[[ Data for this task, beginning ]]

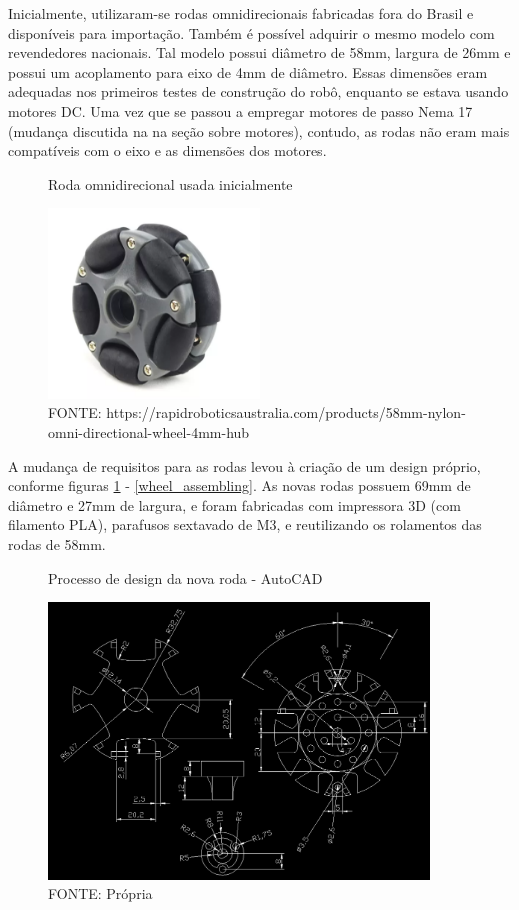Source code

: Inicialmente, utilizaram-se rodas omnidirecionais fabricadas fora do Brasil e disponíveis para importação. Também é
possível adquirir o mesmo modelo com revendedores nacionais.
Tal modelo possui diâmetro de 58mm, largura de 26mm e possui um acoplamento para eixo de 4mm de diâmetro. Essas
dimensões eram adequadas nos primeiros testes de construção do robô, enquanto se estava usando motores DC. Uma vez que
se passou a empregar motores de passo Nema 17 (mudança discutida na na seção sobre motores), contudo, as rodas não eram
mais compatíveis com o eixo e as dimensões dos motores.

\begin{figure}[h]
	\centering
	\caption{Roda omnidirecional usada inicialmente}
	\includegraphics[width=0.5\textwidth]{figures/roda_china.png}
    \caption*{FONTE: https://rapidroboticsaustralia.com/products/58mm-nylon-omni-directional-wheel-4mm-hub}
\end{figure}

A mudança de requisitos para as rodas levou à criação de um design próprio, conforme figuras \ref{new_wheel_cad_design}
- \ref{wheel_assembling}. As novas rodas possuem 69mm de diâmetro e 27mm de largura, e foram fabricadas com impressora
3D (com filamento PLA), parafusos sextavado de M3, e reutilizando os rolamentos das rodas de 58mm.

\begin{figure}[h]
	\centering
	\caption{Processo de design da nova roda - AutoCAD}
	\label{new_wheel_cad_design}
	\includegraphics[width=0.9\textwidth]{figures/roda_processo_desing_passo1}
    \caption*{FONTE: Própria}
\end{figure}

[[ Data for this task, end ]]

◆ **Work request**:
The lines from the start of the records above through the line that holds "dimensões eram adequadas" are to be copied exactly, both ends included, and no pictures are to be copied.

◆ **Answer to this exercise**:
Source code

: Inicialmente, utilizaram-se rodas omnidirecionais fabricadas fora do Brasil e disponíveis para importação. Também é
possível adquirir o mesmo modelo com revendedores nacionais.
Tal modelo possui diâmetro de 58mm, largura de 26mm e possui um acoplamento para eixo de 4mm de diâmetro. Essas
dimensões eram adequadas nos primeiros testes de construção do robô, enquanto se estava usando motores DC. Uma vez que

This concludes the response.